#### To do:
Only lines containing the string "json" belong in the answer; find them in the records and copy them.

#### Records to use:
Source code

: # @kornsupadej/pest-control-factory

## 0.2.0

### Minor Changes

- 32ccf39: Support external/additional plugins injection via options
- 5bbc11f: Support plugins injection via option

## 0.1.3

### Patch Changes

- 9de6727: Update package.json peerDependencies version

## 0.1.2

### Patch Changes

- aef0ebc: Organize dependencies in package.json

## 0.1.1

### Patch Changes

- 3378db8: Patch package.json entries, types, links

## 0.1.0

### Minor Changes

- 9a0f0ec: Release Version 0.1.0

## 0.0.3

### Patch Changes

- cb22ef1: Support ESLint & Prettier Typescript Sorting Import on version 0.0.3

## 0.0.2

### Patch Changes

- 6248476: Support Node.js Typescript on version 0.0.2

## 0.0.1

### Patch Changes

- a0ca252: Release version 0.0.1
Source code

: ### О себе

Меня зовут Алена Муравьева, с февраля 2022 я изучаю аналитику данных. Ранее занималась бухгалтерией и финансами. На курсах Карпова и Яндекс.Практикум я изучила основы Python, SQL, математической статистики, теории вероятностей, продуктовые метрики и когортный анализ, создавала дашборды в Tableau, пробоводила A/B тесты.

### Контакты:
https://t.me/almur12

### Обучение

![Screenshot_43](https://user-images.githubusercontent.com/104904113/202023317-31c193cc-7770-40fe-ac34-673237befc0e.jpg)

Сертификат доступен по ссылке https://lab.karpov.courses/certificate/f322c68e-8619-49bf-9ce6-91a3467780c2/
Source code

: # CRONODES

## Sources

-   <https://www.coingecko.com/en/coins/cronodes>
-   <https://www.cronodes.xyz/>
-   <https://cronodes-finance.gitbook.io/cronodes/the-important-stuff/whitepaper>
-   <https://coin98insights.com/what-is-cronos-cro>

#### Written answer:
- 9de6727: Update package.json peerDependencies version
- aef0ebc: Organize dependencies in package.json
- 3378db8: Patch package.json entries, types, links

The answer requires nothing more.